#### RECORD EXTRACTS ####

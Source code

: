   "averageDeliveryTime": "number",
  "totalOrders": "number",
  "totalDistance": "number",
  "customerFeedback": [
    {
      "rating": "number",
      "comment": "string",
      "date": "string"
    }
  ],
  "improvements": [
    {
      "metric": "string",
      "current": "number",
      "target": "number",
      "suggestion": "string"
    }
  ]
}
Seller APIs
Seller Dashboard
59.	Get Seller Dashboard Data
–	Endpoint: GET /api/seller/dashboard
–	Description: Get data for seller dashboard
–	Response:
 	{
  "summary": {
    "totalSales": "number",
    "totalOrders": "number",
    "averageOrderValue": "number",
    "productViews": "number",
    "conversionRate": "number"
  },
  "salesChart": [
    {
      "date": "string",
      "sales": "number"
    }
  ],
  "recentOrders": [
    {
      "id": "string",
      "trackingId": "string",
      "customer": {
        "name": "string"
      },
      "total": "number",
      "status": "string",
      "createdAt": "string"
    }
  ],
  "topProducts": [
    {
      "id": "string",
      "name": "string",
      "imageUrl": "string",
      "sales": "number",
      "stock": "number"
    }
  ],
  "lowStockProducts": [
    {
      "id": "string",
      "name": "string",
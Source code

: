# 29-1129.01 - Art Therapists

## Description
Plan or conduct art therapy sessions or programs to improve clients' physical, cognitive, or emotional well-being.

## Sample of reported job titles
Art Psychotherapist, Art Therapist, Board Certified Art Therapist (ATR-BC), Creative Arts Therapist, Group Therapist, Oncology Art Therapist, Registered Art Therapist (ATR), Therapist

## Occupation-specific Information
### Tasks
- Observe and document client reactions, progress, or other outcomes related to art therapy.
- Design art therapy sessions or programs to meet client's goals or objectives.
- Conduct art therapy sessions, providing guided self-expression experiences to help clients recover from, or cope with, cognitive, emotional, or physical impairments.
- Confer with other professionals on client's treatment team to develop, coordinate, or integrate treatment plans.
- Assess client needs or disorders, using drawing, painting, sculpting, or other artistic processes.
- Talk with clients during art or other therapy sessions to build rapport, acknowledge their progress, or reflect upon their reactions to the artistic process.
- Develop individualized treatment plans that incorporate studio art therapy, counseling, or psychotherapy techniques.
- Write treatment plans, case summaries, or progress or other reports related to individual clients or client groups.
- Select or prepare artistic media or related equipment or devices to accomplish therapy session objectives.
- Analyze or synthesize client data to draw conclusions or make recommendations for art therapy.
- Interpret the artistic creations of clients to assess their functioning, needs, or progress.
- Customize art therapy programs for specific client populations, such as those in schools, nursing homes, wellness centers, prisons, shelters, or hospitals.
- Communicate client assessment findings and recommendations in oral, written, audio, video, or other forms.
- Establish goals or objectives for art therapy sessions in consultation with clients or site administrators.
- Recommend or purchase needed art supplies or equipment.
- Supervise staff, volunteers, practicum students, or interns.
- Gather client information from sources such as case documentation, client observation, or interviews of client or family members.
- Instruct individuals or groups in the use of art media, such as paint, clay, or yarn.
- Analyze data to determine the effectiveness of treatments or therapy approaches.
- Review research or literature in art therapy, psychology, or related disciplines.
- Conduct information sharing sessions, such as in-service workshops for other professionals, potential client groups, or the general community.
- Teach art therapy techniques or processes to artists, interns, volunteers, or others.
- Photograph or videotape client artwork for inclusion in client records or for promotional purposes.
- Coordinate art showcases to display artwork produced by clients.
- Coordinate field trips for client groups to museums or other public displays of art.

####

Output the records above exactly, from their first line through the line that contains "- Assess client", and add nothing.

Source code

:   "averageDeliveryTime": "number",
  "totalOrders": "number",
  "totalDistance": "number",
  "customerFeedback": [
    {
      "rating": "number",
      "comment": "string",
      "date": "string"
    }
  ],
  "improvements": [
    {
      "metric": "string",
      "current": "number",
      "target": "number",
      "suggestion": "string"
    }
  ]
}
Seller APIs
Seller Dashboard
59.	Get Seller Dashboard Data
–	Endpoint: GET /api/seller/dashboard
–	Description: Get data for seller dashboard
–	Response:
 	{
  "summary": {
    "totalSales": "number",
    "totalOrders": "number",
    "averageOrderValue": "number",
    "productViews": "number",
    "conversionRate": "number"
  },
  "salesChart": [
    {
      "date": "string",
      "sales": "number"
    }
  ],
  "recentOrders": [
    {
      "id": "string",
      "trackingId": "string",
      "customer": {
        "name": "string"
      },
      "total": "number",
      "status": "string",
      "createdAt": "string"
    }
  ],
  "topProducts": [
    {
      "id": "string",
      "name": "string",
      "imageUrl": "string",
      "sales": "number",
      "stock": "number"
    }
  ],
  "lowStockProducts": [
    {
      "id": "string",
      "name": "string",
Source code

:# 29-1129.01 - Art Therapists

## Description
Plan or conduct art therapy sessions or programs to improve clients' physical, cognitive, or emotional well-being.

## Sample of reported job titles
Art Psychotherapist, Art Therapist, Board Certified Art Therapist (ATR-BC), Creative Arts Therapist, Group Therapist, Oncology Art Therapist, Registered Art Therapist (ATR), Therapist

## Occupation-specific Information
### Tasks
- Observe and document client reactions, progress, or other outcomes related to art therapy.
- Design art therapy sessions or programs to meet client's goals or objectives.
- Conduct art therapy sessions, providing guided self-expression experiences to help clients recover from, or cope with, cognitive, emotional, or physical impairments.
- Confer with other professionals on client's treatment team to develop, coordinate, or integrate treatment plans.
- Assess client needs or disorders, using drawing, painting, sculpting, or other artistic processes.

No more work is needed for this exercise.